Pour ses développements et les demandes des projets, le laboratoire gère plusieurs stations d’essais et de caractérisation qui forment un ensemble de 16 équipements complémentaires permettant de déterminer les propriétés mécaniques, thermiques et électriques de divers matériaux (isolants, composites, alliages métalliques et supraconducteurs) aux températures cryogéniques, sous fort courant et sous champ magnétique, et de tester, dans leurs conditions nominales, des sous-ensembles cryogéniques complets (cryostats d’aimants, cryomodules…) ou leurs composants de base (masse froide de bobines, cavités RF, instrumentation…), dans des tailles allant de quelques millimètres à plusieurs mètres.

Des actions de R&D plus spécifiques sont menées sur les transferts thermiques à basse température (hélium II en milieu poreux, Pulsating Heat Pipe en azote, refroidissement par simple conduction), sur les écoulements diphasiques (thermosiphon en hélium I, en azote…) et sur la thermohydraulique lors de quench dans les aimants.

Le laboratoire compte, fin 2015, 15 ingénieurs dont 1 thésard et 13 techniciens.

 

Le Laboratoire d’études et de développement pour les accélérateurs regroupe les compétences du SACM en conception, réalisation et tests de systèmes de production, de transport, d’accélération et de caractérisation de faisceaux de particules chargées à haute intensité ou à haute énergie.

Constitué, au 31 décembre 2015, de 22 ingénieurs, 7 techniciens, 1 étudiant en thèse et 1 élève ingénieur en alternance, le Léda comprend :

? Une équipe dexperts en modélisation des faisceaux appliquée aux accélérateurs linéaires ou circulaires, en présence d’effets collectifs tels que la charge d’espace ou les champs de sillage, et en calculs électromagnétiques appliqués aux systèmes électrostatiques, magnétostatiques et radiofréquence.

? Une équipe technique maîtrisant les aspects d'installation, de montage mécanique et de refroidissement d'accélérateurs.

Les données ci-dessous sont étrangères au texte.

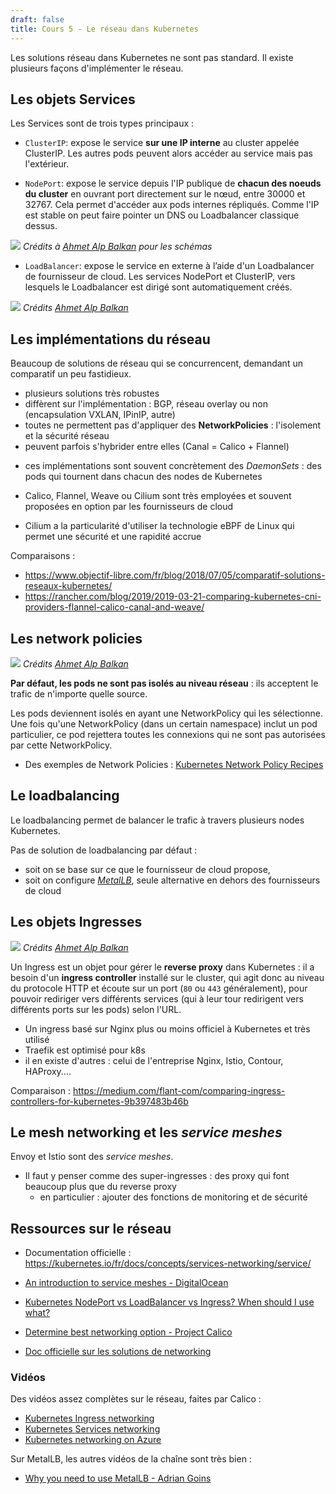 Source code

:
```yaml
---
draft: false
title: Cours 5 - Le réseau dans Kubernetes
---
```


Les solutions réseau dans Kubernetes ne sont pas standard.
Il existe plusieurs façons d'implémenter le réseau.

## Les objets Services

<!-- 
https://medium.com/google-cloud/kubernetes-nodeport-vs-loadbalancer-vs-ingress-when-should-i-use-what-922f010849e0
 -->

Les Services sont de trois types principaux :

- `ClusterIP`: expose le service **sur une IP interne** au cluster appelée ClusterIP. Les autres pods peuvent alors accéder au service mais pas l'extérieur.

- `NodePort`: expose le service depuis l'IP publique de **chacun des noeuds du cluster** en ouvrant port directement sur le nœud, entre 30000 et 32767. Cela permet d'accéder aux pods internes répliqués. Comme l'IP est stable on peut faire pointer un DNS ou Loadbalancer classique dessus.

![](../../images/kubernetes/nodeport.png)
*Crédits à [Ahmet Alp Balkan](https://medium.com/@ahmetb) pour les schémas*

- `LoadBalancer`: expose le service en externe à l’aide d'un Loadbalancer de fournisseur de cloud. Les services NodePort et ClusterIP, vers lesquels le Loadbalancer est dirigé sont automatiquement créés.

![](../../images/kubernetes/loadbalancer.png)
*Crédits [Ahmet Alp Balkan](https://medium.com/@ahmetb)*

## Les implémentations du réseau

Beaucoup de solutions de réseau qui se concurrencent, demandant un comparatif un peu fastidieux.

  - plusieurs solutions très robustes
  - diffèrent sur l'implémentation : BGP, réseau overlay ou non (encapsulation VXLAN, IPinIP, autre)
  - toutes ne permettent pas d'appliquer des **NetworkPolicies** : l'isolement et la sécurité réseau
  - peuvent parfois s'hybrider entre elles (Canal = Calico + Flannel)
  <!-- - ou être plus ou moins compatible avec des *service meshes* (Envoy, Istio) -->
  - ces implémentations sont souvent concrètement des *DaemonSets* : des pods qui tournent dans chacun des nodes de Kubernetes

- Calico, Flannel, Weave ou Cilium sont très employées et souvent proposées en option par les fournisseurs de cloud
- Cilium a la particularité d'utiliser la technologie eBPF de Linux qui permet une sécurité et une rapidité accrue

Comparaisons :
- <https://www.objectif-libre.com/fr/blog/2018/07/05/comparatif-solutions-reseaux-kubernetes/>
- <https://rancher.com/blog/2019/2019-03-21-comparing-kubernetes-cni-providers-flannel-calico-canal-and-weave/>

## Les network policies

![](../../images/kubernetes/ahmetb_networkpolicies.gif)
*Crédits [Ahmet Alp Balkan](https://medium.com/@ahmetb)*

**Par défaut, les pods ne sont pas isolés au niveau réseau** : ils acceptent le trafic de n'importe quelle source.

Les pods deviennent isolés en ayant une NetworkPolicy qui les sélectionne. Une fois qu'une NetworkPolicy (dans un certain namespace) inclut un pod particulier, ce pod rejettera toutes les connexions qui ne sont pas autorisées par cette NetworkPolicy.

- Des exemples de Network Policies : [Kubernetes Network Policy Recipes](https://github.com/ahmetb/kubernetes-network-policy-recipes)

## Le loadbalancing

Le loadbalancing permet de balancer le trafic à travers plusieurs nodes Kubernetes.

Pas de solution de loadbalancing par défaut :
- soit on se base sur ce que le fournisseur de cloud propose,
- soit on configure [*MetalLB*](https://metallb.universe.tf/), seule alternative en dehors des fournisseurs de cloud

## Les objets Ingresses

![](../../images/kubernetes/ingress.png)
*Crédits [Ahmet Alp Balkan](https://medium.com/@ahmetb)*


Un Ingress est un objet pour gérer le **reverse proxy** dans Kubernetes : il a besoin d'un **ingress controller** installé sur le cluster, qui agit donc au niveau du protocole HTTP et écoute sur un port (`80` ou `443` généralement), pour pouvoir rediriger vers différents services (qui à leur tour redirigent vers différents ports sur les pods) selon l'URL.

- Un ingress basé sur Nginx plus ou moins officiel à Kubernetes et très utilisé
- Traefik est optimisé pour k8s
- il en existe d'autres : celui de l'entreprise Nginx, Istio, Contour, HAProxy....

Comparaison : <https://medium.com/flant-com/comparing-ingress-controllers-for-kubernetes-9b397483b46b>

## Le mesh networking et les *service meshes*
Envoy et Istio sont des *service meshes*.
- Il faut y penser comme des super-ingresses : des proxy qui font beaucoup plus que du reverse proxy
  - en particulier : ajouter des fonctions de monitoring et de sécurité
  <!-- - ils s'adaptent plus ou moins bien à une solution réseau particulière -->

## Ressources sur le réseau

- Documentation officielle : <https://kubernetes.io/fr/docs/concepts/services-networking/service/>

- [An introduction to service meshes - DigitalOcean](ttps://www.digitalocean.com/community/tutorials/an-introduction-to-service-meshes)

- [Kubernetes NodePort vs LoadBalancer vs Ingress? When should I use what?](https://medium.com/google-cloud/kubernetes-nodeport-vs-loadbalancer-vs-ingress-when-should-i-use-what-922f010849e0)

- [Determine best networking option - Project Calico](https://docs.projectcalico.org/networking/determine-best-networking)

- [Doc officielle sur les solutions de networking](https://kubernetes.io/docs/concepts/cluster-administration/networking/)

### Vidéos

Des vidéos assez complètes sur le réseau, faites par Calico :
- [Kubernetes Ingress networking](https://www.youtube.com/watch?v=40VfZ_nIFWI&list=PLoWxE_5hnZUZMWrEON3wxMBoIZvweGeiq&index=5)
- [Kubernetes Services networking](https://www.youtube.com/watch?v=NFApeJRXos4&list=PLoWxE_5hnZUZMWrEON3wxMBoIZvweGeiq&index=4)
- [Kubernetes networking on Azure](https://www.youtube.com/watch?v=JyLtg_SJ1lo&list=PLoWxE_5hnZUZMWrEON3wxMBoIZvweGeiq&index=2)

Sur MetalLB, les autres vidéos de la chaîne sont très bien :
- [Why you need to use MetalLB -  Adrian Goins](https://www.youtube.com/watch?v=Ytc24Y0YrXE)


<!-- 
Pas confondre ingress et egress comme NetworkPolicy et Ingress resource -->


<!-- - MetalLB is simply a way to use LoadBalancer when not captive from big Google Microsoft or Amazon cloud (no official K8s solution) : https://metallb.universe.tf/  -->

<!-- 
## Network Plugins
Network plugins in Kubernetes come in a few flavors:

* CNI plugins: adhere to the Container Network Interface (CNI) specification, designed for interoperability.
* Kubenet plugin: implements basic cbr0 using the bridge and host-local CNI plugins

---

- **Network policies** : Faire un petit tableau avec Cilium / Calico / Kubenet etc et ce qu'ils font et si CNI ou non
- Dire que pas confondre avec **services meshes** Istio / Pilot etc.
- Ni avec **ingress controllers** !!! https://medium.com/flant-com/comparing-ingress-controllers-for-kubernetes-9b397483b46b


- Service Topology enables a service to route traffic based upon the Node topology of the cluster : https://kubernetes.io/docs/concepts/services-networking/service-topology/


- Rappel layer 2/3 layer 4 layer 7 ?

---
 -->

<!--
Pitch MetalLB :
Kubernetes does not offer an implementation of network load-balancers (Services of type LoadBalancer) for bare metal clusters. The implementations of Network LB that Kubernetes does ship with are all glue code that calls out to various IaaS platforms (GCP, AWS, Azure…). If you’re not running on a supported IaaS platform (GCP, AWS, Azure…), LoadBalancers will remain in the “pending” state indefinitely when created.

Bare metal cluster operators are left with two lesser tools to bring user traffic into their clusters, “NodePort” and “externalIPs” services. Both of these options have significant downsides for production use, which makes bare metal clusters second class citizens in the Kubernetes ecosystem.

MetalLB aims to redress this imbalance by offering a Network LB implementation that integrates with standard network equipment, so that external services on bare metal clusters also “just work” as much as possible.


-->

? Une équipe dexpérimentateurs spécialistes dans la mise en oeuvre, le fonctionnement et l’optimisation de sources et d’injecteurs.

? Une équipe d'expérimentateurs experts dans la mesure des paramètres du faisceau impliquant la réalisation et la mise en œuvre de diagnostics innovants.

Pour préparer l’avenir, le Léda est engagé dans la construction d'un accélérateur pour la recherche en physique nucléaire (Fair), dans les projets de sources de neutrons Ifmif et Saraf, dans la conception du quadripôle à radiofréquence pour le projet ESS, dans l’exploration des bases théoriques et des techniques de la prochaine génération d’accélérateurs de particules (HiLumi LHC, FCC, Clic), et dans l’étude de l’accélération laser-plasma (projet Cilex). Dans la période 2013-2015, un important programme de R&D a été réalisé sur les sources d’ions grâce au développement de la source Alisés 2 et dans le domaine des diagnostics faisceau, avec le développement d’un émittancemètre innovant.

Durant cette période, le Léda a également développé ses plateformes technologiques par la réalisation du laboratoire DIagnostics, Vide, Assemblage (Diva), l’amélioration du Banc d’Étude et de Test des Sources d’Ions (Betsi) et la préparation du démarrage de l’Injecteur de Protons à Haute Intensité (Iphi). Ces développements ont été financés en partie par la région Ile-de-France.